_What to produce_. Provide only the number of lines in the following data that contain "Photos".

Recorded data

┌──

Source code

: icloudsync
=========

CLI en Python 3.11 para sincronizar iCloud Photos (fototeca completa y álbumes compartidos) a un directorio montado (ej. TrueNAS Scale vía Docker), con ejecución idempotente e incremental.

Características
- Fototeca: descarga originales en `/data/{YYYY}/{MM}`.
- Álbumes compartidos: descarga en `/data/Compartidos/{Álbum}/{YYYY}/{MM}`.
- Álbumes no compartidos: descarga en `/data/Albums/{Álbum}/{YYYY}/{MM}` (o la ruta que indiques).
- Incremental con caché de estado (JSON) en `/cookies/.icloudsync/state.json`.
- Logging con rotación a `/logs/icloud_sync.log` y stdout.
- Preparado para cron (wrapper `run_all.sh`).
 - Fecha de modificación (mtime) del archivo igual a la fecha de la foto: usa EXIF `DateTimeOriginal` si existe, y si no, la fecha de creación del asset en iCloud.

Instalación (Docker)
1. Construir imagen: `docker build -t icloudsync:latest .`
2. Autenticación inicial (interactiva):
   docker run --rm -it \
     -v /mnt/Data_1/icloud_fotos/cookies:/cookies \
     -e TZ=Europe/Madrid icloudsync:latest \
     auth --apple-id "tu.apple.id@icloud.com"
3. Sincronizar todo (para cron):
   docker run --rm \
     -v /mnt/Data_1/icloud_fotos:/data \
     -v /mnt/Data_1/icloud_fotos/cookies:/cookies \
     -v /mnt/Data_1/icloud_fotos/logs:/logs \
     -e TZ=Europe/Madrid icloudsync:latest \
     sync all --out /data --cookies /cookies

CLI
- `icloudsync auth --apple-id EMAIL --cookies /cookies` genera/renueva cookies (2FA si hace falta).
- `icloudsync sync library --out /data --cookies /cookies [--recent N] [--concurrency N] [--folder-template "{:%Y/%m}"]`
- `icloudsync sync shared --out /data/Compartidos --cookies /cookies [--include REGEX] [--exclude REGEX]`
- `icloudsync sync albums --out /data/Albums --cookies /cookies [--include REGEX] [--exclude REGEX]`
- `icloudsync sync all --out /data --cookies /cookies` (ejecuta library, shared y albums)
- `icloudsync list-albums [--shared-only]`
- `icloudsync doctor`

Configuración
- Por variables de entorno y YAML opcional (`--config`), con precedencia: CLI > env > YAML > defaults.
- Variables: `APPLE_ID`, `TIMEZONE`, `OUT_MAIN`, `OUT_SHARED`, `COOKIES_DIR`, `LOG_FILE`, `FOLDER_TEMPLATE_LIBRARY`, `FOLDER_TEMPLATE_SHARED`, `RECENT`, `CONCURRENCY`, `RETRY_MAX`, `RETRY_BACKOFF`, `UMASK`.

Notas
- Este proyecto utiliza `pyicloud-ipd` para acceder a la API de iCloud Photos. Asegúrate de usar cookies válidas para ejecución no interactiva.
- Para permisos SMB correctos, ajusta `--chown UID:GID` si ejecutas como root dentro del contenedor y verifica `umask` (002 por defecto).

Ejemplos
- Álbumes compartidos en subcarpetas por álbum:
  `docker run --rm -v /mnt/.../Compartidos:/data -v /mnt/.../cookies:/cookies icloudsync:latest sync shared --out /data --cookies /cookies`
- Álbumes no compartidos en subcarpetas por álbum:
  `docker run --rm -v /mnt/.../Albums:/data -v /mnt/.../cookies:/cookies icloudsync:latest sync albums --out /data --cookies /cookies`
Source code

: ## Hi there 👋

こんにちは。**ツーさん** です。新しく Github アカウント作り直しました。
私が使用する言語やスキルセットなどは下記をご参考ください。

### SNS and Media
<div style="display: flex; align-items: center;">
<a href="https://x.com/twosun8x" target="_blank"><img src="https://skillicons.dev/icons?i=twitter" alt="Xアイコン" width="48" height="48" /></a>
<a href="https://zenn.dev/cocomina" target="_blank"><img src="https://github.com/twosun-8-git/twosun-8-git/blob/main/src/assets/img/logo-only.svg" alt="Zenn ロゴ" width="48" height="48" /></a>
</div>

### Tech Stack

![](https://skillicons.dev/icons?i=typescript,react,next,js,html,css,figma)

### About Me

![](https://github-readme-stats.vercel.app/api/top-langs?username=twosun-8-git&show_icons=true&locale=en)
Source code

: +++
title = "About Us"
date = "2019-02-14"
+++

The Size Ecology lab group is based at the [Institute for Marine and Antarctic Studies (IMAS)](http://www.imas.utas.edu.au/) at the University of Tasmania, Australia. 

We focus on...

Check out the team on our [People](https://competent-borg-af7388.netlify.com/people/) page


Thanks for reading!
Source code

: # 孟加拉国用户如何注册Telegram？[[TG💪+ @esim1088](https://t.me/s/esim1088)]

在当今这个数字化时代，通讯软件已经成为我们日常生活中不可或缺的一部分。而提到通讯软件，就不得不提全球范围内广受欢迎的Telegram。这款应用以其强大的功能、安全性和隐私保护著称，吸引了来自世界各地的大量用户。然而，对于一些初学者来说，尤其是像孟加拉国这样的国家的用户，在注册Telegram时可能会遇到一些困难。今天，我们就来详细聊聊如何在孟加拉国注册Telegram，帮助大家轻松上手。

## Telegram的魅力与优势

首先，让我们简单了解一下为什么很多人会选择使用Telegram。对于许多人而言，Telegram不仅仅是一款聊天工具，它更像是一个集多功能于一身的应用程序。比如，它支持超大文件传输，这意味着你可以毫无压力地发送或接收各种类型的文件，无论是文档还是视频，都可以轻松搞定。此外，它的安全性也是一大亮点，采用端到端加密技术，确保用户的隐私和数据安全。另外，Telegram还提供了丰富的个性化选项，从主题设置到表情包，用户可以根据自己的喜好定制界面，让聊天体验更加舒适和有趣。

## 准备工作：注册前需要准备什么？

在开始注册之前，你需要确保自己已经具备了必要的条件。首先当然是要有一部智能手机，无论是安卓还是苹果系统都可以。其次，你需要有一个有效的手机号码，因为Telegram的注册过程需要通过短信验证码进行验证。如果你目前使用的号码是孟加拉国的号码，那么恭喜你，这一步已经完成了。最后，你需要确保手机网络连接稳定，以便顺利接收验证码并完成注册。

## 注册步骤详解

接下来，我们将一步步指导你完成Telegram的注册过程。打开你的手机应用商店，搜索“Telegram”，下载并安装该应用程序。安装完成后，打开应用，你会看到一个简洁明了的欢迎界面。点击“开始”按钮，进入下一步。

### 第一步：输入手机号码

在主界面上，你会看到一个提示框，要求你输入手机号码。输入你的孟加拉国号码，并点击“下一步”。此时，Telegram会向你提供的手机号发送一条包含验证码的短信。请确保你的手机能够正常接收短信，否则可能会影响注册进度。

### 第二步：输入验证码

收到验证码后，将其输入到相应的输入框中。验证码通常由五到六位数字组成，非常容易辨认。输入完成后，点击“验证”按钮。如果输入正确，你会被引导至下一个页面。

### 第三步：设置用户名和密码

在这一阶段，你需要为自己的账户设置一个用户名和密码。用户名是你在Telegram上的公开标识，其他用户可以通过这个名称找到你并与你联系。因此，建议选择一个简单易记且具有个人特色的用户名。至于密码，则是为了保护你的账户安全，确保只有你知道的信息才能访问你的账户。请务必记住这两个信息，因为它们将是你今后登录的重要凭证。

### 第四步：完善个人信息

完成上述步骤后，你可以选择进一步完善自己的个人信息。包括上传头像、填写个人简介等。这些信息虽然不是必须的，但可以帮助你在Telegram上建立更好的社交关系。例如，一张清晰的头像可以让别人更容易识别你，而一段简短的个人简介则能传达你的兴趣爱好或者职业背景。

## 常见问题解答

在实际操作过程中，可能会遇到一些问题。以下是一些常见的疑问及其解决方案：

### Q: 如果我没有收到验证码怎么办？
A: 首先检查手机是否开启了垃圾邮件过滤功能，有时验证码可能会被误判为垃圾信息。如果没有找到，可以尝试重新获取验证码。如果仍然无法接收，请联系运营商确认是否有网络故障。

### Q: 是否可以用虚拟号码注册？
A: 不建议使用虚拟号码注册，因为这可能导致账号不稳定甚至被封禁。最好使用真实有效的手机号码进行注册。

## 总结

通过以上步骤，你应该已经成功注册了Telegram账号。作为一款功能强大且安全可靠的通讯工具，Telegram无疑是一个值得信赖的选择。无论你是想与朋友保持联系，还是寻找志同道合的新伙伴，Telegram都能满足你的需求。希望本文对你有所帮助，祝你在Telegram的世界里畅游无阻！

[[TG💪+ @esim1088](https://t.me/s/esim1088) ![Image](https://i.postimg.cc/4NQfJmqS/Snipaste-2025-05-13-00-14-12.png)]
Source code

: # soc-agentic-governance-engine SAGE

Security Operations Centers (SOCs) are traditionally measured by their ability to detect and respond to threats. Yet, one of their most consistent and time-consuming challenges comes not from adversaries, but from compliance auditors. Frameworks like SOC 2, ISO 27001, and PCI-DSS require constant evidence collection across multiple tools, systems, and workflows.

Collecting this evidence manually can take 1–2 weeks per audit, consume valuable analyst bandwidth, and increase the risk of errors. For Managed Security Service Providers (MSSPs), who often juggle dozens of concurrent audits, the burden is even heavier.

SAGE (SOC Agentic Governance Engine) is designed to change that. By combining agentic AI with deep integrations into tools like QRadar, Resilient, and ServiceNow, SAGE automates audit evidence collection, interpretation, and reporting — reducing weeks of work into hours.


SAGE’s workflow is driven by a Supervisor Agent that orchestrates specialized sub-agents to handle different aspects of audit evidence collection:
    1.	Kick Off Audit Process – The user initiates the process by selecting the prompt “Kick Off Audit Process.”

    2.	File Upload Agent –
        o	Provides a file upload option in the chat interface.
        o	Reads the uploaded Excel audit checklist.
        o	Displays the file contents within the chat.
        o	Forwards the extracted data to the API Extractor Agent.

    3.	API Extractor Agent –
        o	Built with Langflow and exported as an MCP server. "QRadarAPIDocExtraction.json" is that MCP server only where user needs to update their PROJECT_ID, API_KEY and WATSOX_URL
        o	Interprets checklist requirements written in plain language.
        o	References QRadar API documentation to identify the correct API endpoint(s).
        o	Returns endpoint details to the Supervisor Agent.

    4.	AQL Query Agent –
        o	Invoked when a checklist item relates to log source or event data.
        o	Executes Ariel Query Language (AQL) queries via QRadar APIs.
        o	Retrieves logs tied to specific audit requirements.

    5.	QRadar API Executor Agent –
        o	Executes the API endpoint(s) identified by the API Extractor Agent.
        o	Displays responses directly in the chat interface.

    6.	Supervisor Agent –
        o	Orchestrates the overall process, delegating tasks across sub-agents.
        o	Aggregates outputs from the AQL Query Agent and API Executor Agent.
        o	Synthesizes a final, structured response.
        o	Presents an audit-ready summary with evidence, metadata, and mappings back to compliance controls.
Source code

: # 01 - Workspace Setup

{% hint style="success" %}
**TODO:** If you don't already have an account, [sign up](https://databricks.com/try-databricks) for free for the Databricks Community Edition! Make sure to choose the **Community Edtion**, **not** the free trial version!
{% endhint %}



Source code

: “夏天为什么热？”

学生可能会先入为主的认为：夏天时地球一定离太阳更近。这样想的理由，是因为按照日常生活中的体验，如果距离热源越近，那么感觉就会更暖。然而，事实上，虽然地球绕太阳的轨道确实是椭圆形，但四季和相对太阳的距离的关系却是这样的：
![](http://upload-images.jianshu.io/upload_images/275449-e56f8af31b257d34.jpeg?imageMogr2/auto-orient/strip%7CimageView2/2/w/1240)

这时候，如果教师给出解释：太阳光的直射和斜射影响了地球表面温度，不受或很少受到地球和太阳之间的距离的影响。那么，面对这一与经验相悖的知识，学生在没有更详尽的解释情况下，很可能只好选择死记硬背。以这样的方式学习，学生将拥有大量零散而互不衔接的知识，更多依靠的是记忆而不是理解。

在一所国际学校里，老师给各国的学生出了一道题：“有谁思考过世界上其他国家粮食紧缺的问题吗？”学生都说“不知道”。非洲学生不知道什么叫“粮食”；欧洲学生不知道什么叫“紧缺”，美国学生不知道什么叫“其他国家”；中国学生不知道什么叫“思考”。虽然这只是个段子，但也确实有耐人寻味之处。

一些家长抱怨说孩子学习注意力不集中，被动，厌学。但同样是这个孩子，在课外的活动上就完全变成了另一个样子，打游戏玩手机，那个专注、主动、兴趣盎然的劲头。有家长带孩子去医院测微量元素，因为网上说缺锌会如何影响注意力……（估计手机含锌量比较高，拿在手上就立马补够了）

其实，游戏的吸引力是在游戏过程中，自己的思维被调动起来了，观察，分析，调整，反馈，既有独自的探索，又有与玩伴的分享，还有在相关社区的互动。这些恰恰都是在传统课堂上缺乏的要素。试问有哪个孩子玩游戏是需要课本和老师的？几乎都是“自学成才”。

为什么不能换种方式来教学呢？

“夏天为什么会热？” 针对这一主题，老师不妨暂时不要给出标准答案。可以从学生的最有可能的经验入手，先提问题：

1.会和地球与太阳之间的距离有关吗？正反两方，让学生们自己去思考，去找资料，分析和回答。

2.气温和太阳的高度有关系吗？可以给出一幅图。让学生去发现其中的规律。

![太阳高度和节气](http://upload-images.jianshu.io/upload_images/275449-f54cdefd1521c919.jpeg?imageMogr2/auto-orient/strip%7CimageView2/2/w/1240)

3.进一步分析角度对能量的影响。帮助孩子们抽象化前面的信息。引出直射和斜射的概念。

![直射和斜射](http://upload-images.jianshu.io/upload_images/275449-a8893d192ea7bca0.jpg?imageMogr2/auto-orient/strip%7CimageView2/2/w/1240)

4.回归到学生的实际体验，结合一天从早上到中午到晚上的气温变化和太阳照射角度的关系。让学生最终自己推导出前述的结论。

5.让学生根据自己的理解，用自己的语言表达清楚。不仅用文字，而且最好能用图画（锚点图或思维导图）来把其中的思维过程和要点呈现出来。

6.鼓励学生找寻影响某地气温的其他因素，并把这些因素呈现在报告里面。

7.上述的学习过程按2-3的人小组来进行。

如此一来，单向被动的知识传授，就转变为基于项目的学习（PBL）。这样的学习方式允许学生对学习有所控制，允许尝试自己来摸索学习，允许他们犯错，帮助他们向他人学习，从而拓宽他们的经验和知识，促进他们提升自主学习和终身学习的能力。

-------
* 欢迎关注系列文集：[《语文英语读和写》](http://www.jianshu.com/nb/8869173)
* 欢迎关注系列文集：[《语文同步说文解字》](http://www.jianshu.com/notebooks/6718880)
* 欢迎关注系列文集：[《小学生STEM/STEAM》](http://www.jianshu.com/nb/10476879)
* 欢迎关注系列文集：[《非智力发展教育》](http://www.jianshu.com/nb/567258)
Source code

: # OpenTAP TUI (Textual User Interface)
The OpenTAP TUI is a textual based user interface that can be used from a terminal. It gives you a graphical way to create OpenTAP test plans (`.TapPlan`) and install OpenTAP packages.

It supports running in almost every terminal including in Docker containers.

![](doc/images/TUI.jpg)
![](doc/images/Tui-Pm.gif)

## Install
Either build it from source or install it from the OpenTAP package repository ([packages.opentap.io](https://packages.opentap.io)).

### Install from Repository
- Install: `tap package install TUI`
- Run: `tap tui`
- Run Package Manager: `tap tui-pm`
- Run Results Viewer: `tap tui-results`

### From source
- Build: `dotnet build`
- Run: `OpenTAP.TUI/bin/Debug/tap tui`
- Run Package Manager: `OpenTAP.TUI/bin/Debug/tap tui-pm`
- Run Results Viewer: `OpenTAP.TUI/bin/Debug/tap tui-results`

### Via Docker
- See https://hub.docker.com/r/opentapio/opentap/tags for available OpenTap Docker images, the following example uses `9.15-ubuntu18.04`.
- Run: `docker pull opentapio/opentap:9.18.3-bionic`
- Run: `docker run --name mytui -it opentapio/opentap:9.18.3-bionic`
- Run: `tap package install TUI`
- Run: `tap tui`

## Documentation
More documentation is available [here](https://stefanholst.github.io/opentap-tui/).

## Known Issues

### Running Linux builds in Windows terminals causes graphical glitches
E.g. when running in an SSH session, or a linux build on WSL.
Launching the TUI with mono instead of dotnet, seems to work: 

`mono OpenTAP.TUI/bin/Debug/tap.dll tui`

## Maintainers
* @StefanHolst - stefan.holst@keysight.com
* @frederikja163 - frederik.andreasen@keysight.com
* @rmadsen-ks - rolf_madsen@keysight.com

└──

_Finished exercise_. 2